I had enough to dress the salad and then to fill a small glass jar. I was tempted to put a $14 price tag on it and slip it onto the shelves of one of the groceries that front most of our Brooklyn restaurants these days. Instead, I ate the same salad for the next three days. And used the dressing as a condiment for a turkey burger. Tomorrow, I might simply drink what is left of it because it tastes that good.

My good friend Dan Melia, who is very sadly and very soon leaving NYC for greener pastures, came for dinner and we ate this salad of Bibb lettuce, radishes, and snap peas with this $14 hand-whisked dressing. Dan brought along a beautiful bottle of Riesling, the 2001 Willi Schafer Wehlener Sonnenuhr Kabinett, and it was fantastic with the tangy-fresh-sweet-savory-radishy-lactic salad. The wine was so good though, that really it would have been fantastic with anything.

And so, as we have done many times before and will do again, but I guess much less frequently, we ate our food and drank our wine and talked about all sorts of things, and it was exactly as it should be when you are with a good friend.

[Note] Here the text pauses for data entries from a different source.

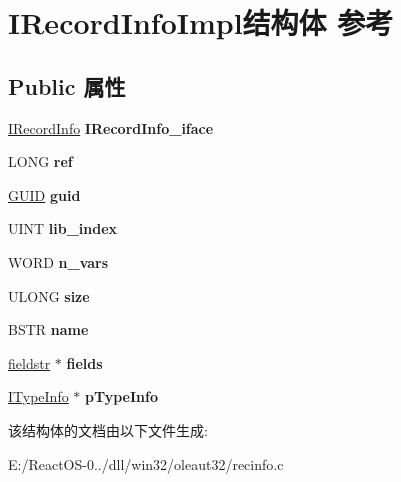 \hypertarget{struct_i_record_info_impl}{}\section{I\+Record\+Info\+Impl结构体 参考}
\label{struct_i_record_info_impl}
\subsection*{Public 属性}
\begin{DoxyCompactItemize}
\item 
\mbox{\label{struct_i_record_info_impl_a07c4bb5e0fa436f02c3f98f1b7b6cea7}} 
\hyperlink{interface_i_record_info}{I\+Record\+Info} {\bfseries I\+Record\+Info\+\_\+iface}
\item 
\mbox{\label{struct_i_record_info_impl_a9b060ce5127f003a8b1ecf5e9467f67e}} 
L\+O\+NG {\bfseries ref}
\item 
\mbox{\label{struct_i_record_info_impl_a8a3d1ac87563bf56d80a2d2806ecf41d}} 
\hyperlink{interface_g_u_i_d}{G\+U\+ID} {\bfseries guid}
\item 
\mbox{\label{struct_i_record_info_impl_a236a071145866daa4e0f6dc351f52fd8}} 
U\+I\+NT {\bfseries lib\+\_\+index}
\item 
\mbox{\label{struct_i_record_info_impl_a7c06337d2924ac22a2dccbbc87bfa84e}} 
W\+O\+RD {\bfseries n\+\_\+vars}
\item 
\mbox{\label{struct_i_record_info_impl_aebcfdb1f01d53ab1727c2cb47d535161}} 
U\+L\+O\+NG {\bfseries size}
\item 
\mbox{\label{struct_i_record_info_impl_af23a376745639f7d6b11edfeb98e9959}} 
B\+S\+TR {\bfseries name}
\item 
\mbox{\label{struct_i_record_info_impl_a20b64ba614b96c7ecee0f33a40e0be5b}} 
\hyperlink{structfieldstr}{fieldstr} $\ast$ {\bfseries fields}
\item 
\mbox{\label{struct_i_record_info_impl_a2a3a56f08858a3ca5b2934dbe3afe7bc}} 
\hyperlink{interface_i_type_info}{I\+Type\+Info} $\ast$ {\bfseries p\+Type\+Info}
\end{DoxyCompactItemize}


该结构体的文档由以下文件生成\+:\begin{DoxyCompactItemize}
\item 
E\+:/\+React\+O\+S-\/0../dll/win32/oleaut32/recinfo.\+c\end{DoxyCompactItemize}
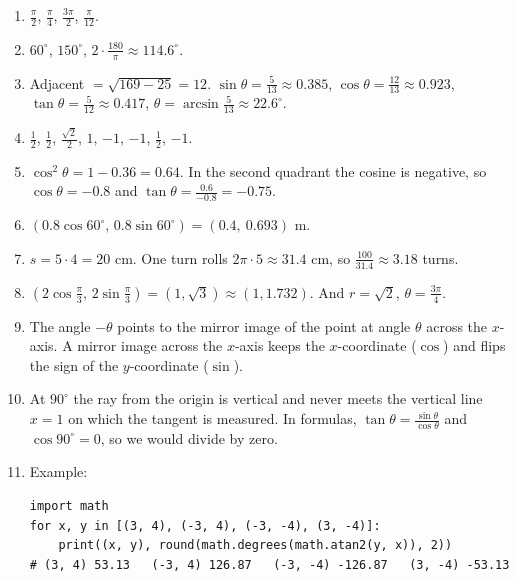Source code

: \begin{enumerate}[label=\textbf{\ansnum.\arabic*}]
  \item $\frac\pi2$, $\frac\pi4$, $\frac{3\pi}{2}$, $\frac{\pi}{12}$.
  \item $60^\circ$, $150^\circ$, $2\cdot\frac{180}{\pi}\approx114.6^\circ$.
  \item Adjacent $=\sqrt{169-25}=12$. $\sin\theta=\frac5{13}\approx0.385$, $\cos\theta=\frac{12}{13}\approx0.923$, $\tan\theta=\frac5{12}\approx0.417$, $\theta=\arcsin\frac5{13}\approx22.6^\circ$.
  \item $\frac12$, $\frac12$, $\frac{\sqrt2}2$, $1$, $-1$, $-1$, $\frac12$, $-1$.
  \item $\cos^2\theta=1-0.36=0.64$. In the second quadrant the cosine is negative, so $\cos\theta=-0.8$ and $\tan\theta=\frac{0.6}{-0.8}=-0.75$.
  \item $(0.8\cos60^\circ,\,0.8\sin60^\circ)=(0.4,\ 0.693)$ m.
  \item $s=5\cdot4=20$ cm. One turn rolls $2\pi\cdot5\approx31.4$ cm, so $\frac{100}{31.4}\approx3.18$ turns.
  \item $(2\cos\frac\pi3,\,2\sin\frac\pi3)=(1,\sqrt3)\approx(1,1.732)$. And $r=\sqrt2$, $\theta=\frac{3\pi}{4}$.
  \item The angle $-\theta$ points to the mirror image of the point at angle $\theta$ across the $x$-axis. A mirror image across the $x$-axis keeps the $x$-coordinate ($\cos$) and flips the sign of the $y$-coordinate ($\sin$).
  \item At $90^\circ$ the ray from the origin is vertical and never meets the vertical line $x=1$ on which the tangent is measured. In formulas, $\tan\theta=\frac{\sin\theta}{\cos\theta}$ and $\cos90^\circ=0$, so we would divide by zero.
  \item Example:
\begin{verbatim}
import math
for x, y in [(3, 4), (-3, 4), (-3, -4), (3, -4)]:
    print((x, y), round(math.degrees(math.atan2(y, x)), 2))
# (3, 4) 53.13   (-3, 4) 126.87   (-3, -4) -126.87   (3, -4) -53.13
\end{verbatim}
\end{enumerate}
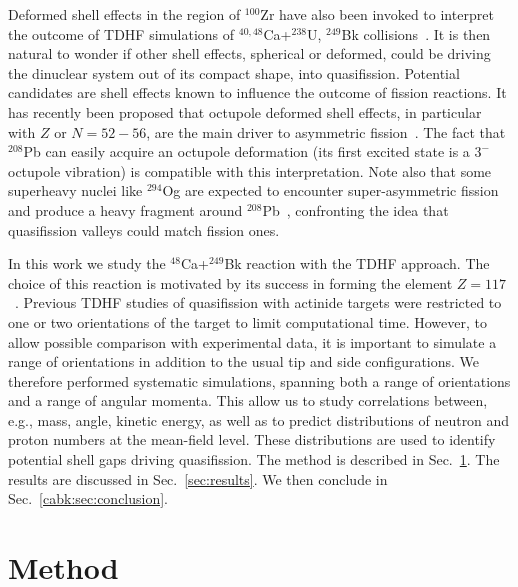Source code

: Deformed shell effects in the region of $^{100}$Zr have also been invoked to interpret the outcome of TDHF simulations of $^{40,48}$Ca+$^{238}$U, $^{249}$Bk collisions~\citep{oberacker2014,umar2016}.
It is then natural to wonder if other shell effects, spherical or deformed, could be driving the dinuclear system out of its compact shape, into quasifission.
Potential candidates are shell effects known to influence the outcome of fission reactions.
It has recently been proposed that octupole deformed shell effects, in particular with $Z$ or $N=52-56$, are the main driver to asymmetric fission~\citep{scamps2018,scamps2019}.
The fact that $^{208}$Pb can easily acquire an octupole deformation (its first excited state is a $3^-$ octupole vibration) is compatible with this interpretation.
Note also that some superheavy nuclei like $^{294}$Og are expected to encounter super-asymmetric fission and produce a heavy fragment around $^{208}$Pb~\citep{poenaru2018,warda2018,matheson2019,zhang2018}, confronting the idea that quasifission valleys could match fission ones.

In this work we study the $^{48}$Ca+$^{249}$Bk reaction with the TDHF approach.
The choice of this reaction is motivated by its success in
forming the element $Z=117$~\citep{oganessian2010,oganessian2011,oganessian2012,oganessian2013,khuyagbaatar2014}.
Previous TDHF studies of quasifission with actinide targets were restricted to one or two orientations of the target to limit computational time.
However, to allow possible comparison with experimental data, it is important to simulate a range of orientations in addition to the usual tip and side configurations.
We therefore performed systematic simulations, spanning both a range of orientations and a range of angular momenta.
This allow us to study correlations between, e.g.,  mass, angle, kinetic energy, as well as to predict distributions of neutron and proton numbers at the mean-field level.
These distributions are used to identify potential shell gaps driving quasifission.
The method is described in Sec.~\ref{sec:method}.
The results are discussed in Sec.~\ref{sec:results}.
We then conclude in Sec.~\ref{cabk:sec:conclusion}.


\section{Method}\label{sec:method}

Goodbye Dan Melia! I hope that there are great vegetables, decent salad dressings, great wines, great people, and great everything else where you are going. I will really miss you.

2 comments:

leviopenswine said...

Going to miss Dan!

Dan said...

A fella packs up his apartment and then moves its contents to said greener pastures, and he doesn't get to check his favorite blog for a few days. Very sorry--obviously!--to have missed this until now.

What Brooklynguy failed to mention in this post is that, while it's true that this particular salad dressing did not come from a Brooklyn artisanal grocery, he did still charge me $14 for it. Which I found to be a touch high.

Even still, I'm going to miss him like hell. We are all awfully lucky to be able to read this blog--for its humor, its intelligence, its ease with itself--but I count myself especially lucky to be pals with its author. Fourteen years in New York City and not much better than that.